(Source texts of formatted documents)
BEGIN

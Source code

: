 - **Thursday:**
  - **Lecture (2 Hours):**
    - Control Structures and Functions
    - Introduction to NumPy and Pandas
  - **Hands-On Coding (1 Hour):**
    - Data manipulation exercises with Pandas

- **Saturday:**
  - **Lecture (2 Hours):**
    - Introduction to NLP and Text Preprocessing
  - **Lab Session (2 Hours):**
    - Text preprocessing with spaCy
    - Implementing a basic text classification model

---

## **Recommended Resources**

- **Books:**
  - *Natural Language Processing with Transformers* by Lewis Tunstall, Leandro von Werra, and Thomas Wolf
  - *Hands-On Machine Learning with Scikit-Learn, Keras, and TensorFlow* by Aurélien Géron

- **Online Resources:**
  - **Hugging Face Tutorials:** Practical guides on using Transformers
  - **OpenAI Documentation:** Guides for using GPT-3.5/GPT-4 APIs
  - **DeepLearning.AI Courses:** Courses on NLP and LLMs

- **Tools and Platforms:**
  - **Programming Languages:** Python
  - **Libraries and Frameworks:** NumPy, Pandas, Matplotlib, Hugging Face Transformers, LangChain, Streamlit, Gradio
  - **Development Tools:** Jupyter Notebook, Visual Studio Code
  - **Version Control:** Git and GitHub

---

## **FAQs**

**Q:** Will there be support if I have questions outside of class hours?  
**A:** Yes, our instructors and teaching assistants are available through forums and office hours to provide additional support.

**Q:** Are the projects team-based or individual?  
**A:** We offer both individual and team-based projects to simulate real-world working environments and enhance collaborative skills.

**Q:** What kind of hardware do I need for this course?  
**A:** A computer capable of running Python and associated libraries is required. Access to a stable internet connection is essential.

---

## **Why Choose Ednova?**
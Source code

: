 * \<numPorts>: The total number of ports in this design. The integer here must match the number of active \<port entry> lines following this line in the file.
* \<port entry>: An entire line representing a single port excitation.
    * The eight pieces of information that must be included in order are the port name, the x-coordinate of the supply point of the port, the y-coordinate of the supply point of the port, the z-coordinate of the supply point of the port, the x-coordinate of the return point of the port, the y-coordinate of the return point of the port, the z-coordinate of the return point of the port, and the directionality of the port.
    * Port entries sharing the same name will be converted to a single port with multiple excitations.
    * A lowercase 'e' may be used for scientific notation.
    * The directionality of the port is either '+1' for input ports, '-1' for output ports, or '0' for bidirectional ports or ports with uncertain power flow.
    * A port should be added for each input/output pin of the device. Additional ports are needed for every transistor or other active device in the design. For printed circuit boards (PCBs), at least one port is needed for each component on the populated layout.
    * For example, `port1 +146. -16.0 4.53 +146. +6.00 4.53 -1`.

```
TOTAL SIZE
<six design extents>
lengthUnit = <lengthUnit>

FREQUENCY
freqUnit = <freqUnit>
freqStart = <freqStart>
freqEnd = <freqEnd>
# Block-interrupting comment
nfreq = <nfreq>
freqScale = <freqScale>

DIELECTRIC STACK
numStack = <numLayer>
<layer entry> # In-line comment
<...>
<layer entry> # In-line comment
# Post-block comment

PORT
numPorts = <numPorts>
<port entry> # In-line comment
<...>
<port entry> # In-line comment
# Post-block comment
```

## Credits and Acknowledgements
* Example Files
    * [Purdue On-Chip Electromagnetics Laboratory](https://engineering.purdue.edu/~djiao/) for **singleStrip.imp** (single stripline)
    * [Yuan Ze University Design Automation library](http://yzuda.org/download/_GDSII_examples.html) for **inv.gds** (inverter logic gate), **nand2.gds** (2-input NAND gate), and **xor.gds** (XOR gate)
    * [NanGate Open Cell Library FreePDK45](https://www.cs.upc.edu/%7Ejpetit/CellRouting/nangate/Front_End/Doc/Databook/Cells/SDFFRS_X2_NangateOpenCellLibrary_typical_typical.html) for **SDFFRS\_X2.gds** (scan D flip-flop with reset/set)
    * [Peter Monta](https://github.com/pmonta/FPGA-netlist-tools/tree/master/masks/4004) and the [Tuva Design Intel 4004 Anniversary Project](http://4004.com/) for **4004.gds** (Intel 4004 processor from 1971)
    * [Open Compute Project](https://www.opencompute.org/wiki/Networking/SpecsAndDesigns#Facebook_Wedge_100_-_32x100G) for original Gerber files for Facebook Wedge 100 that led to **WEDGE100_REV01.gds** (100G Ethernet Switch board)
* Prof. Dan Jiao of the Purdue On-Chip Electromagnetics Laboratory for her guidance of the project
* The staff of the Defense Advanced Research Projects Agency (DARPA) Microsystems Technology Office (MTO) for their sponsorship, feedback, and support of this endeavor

END

- _To do_: When a line of the data holds the string "Python", pick it out and copy it.

- _Solution below_:
  - **Programming Languages:** Python
**A:** A computer capable of running Python and associated libraries is required. Access to a stable internet connection is essential.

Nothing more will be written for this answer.